# What the task requires:
Below are the records; give again exactly the line with "## Questions", the line with "4. Are there", and each line that lies between them, and nothing besides.

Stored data
■ ■ ■ ■ ■

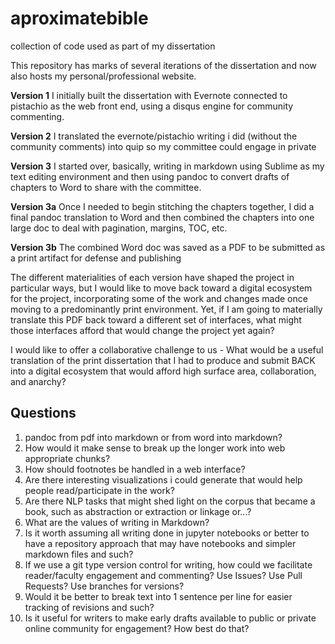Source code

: # aproximatebible
collection of code used as part of my dissertation

This repository has marks of several iterations of the dissertation and now also hosts my personal/professional website. 

**Version 1** I initially built the dissertation with Evernote connected to pistachio as the web front end, using a disqus engine for community commenting. 

**Version 2** I translated the evernote/pistachio writing i did (without the community comments) into quip so my committee could engage in private

**Version 3** I started over, basically, writing in markdown using Sublime as my text editing environment and then using pandoc to convert drafts of chapters to Word to share with the committee. 

**Version 3a** Once I needed to begin stitching the chapters together, I did a final pandoc translation to Word and then combined the chapters into one large doc to deal with pagination, margins, TOC, etc. 

**Version 3b** The combined Word doc was saved as a PDF to be submitted as a print artifact for defense and publishing

The different materialities of each version have shaped the project in particular ways, but I would like to move back toward a digital ecosystem for the project, incorporating some of the work and changes made once moving to a predominantly print environment. Yet, if I am going to materially translate this PDF back toward a different set of interfaces, what might those interfaces afford that would change the project yet again? 

I would like to offer a collaborative challenge to us - What would be a useful translation of the print dissertation that I had to produce and submit BACK into a digital ecosystem that would afford high surface area, collaboration, and anarchy? 

## Questions

1. pandoc from pdf into markdown or from word into markdown? 
2. How would it make sense to break up the longer work into web appropriate chunks? 
3. How should footnotes be handled in a web interface? 
4. Are there interesting visualizations i could generate that would help people read/participate in the work?
5. Are there NLP tasks that might shed light on the corpus that became a book, such as abstraction or extraction or linkage or...?
6. What are the values of writing in Markdown?
7. Is it worth assuming all writing done in jupyter notebooks or better to have a repository approach that may have notebooks and simpler markdown files and such? 
8. If we use a git type version control for writing, how could we facilitate reader/faculty engagement and commenting? Use Issues? Use Pull Requests? Use branches for versions?
9. Would it be better to break text into 1 sentence per line for easier tracking of revisions and such? 
10. Is it useful for writers to make early drafts available to public or private online community for engagement? How best do that? 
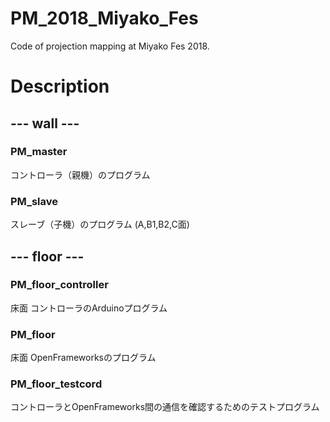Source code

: # PM_2018_Miyako_Fes
 Code of projection mapping at Miyako Fes 2018.

# Description

## --- wall ---

### PM_master
 コントローラ（親機）のプログラム

### PM_slave
 スレーブ（子機）のプログラム (A,B1,B2,C面)

## --- floor ---

### PM_floor_controller
 床面 コントローラのArduinoプログラム

### PM_floor
 床面 OpenFrameworksのプログラム

### PM_floor_testcord
 コントローラとOpenFrameworks間の通信を確認するためのテストプログラム
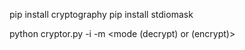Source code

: pip install cryptography
pip install stdiomask

python cryptor.py -i <file of path to folder> -m <mode (decrypt) or (encrypt)>

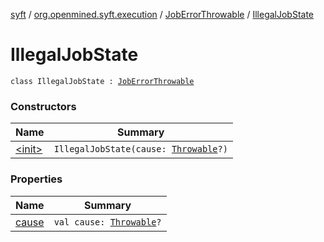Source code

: [syft](../../../index.md) / [org.openmined.syft.execution](../../index.md) / [JobErrorThrowable](../index.md) / [IllegalJobState](./index.md)

# IllegalJobState

`class IllegalJobState : `[`JobErrorThrowable`](../index.md)

### Constructors

| Name | Summary |
|---|---|
| [&lt;init&gt;](-init-.md) | `IllegalJobState(cause: `[`Throwable`](https://kotlinlang.org/api/latest/jvm/stdlib/kotlin/-throwable/index.html)`?)` |

### Properties

| Name | Summary |
|---|---|
| [cause](cause.md) | `val cause: `[`Throwable`](https://kotlinlang.org/api/latest/jvm/stdlib/kotlin/-throwable/index.html)`?` |
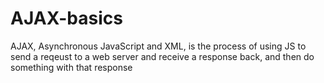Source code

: # AJAX-basics
AJAX, Asynchronous JavaScript and XML, is the process of using JS to send a reqeust to a web server and receive a response back, and then do something with that response
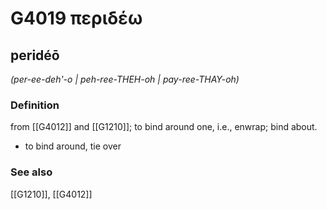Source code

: # G4019 περιδέω

## peridéō

_(per-ee-deh'-o | peh-ree-THEH-oh | pay-ree-THAY-oh)_

### Definition

from [[G4012]] and [[G1210]]; to bind around one, i.e., enwrap; bind about.

- to bind around, tie over

### See also

[[G1210]], [[G4012]]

■ ■ ■ ■ ■

# Solution to this problem:
## Questions

1. pandoc from pdf into markdown or from word into markdown? 
2. How would it make sense to break up the longer work into web appropriate chunks? 
3. How should footnotes be handled in a web interface? 
4. Are there interesting visualizations i could generate that would help people read/participate in the work?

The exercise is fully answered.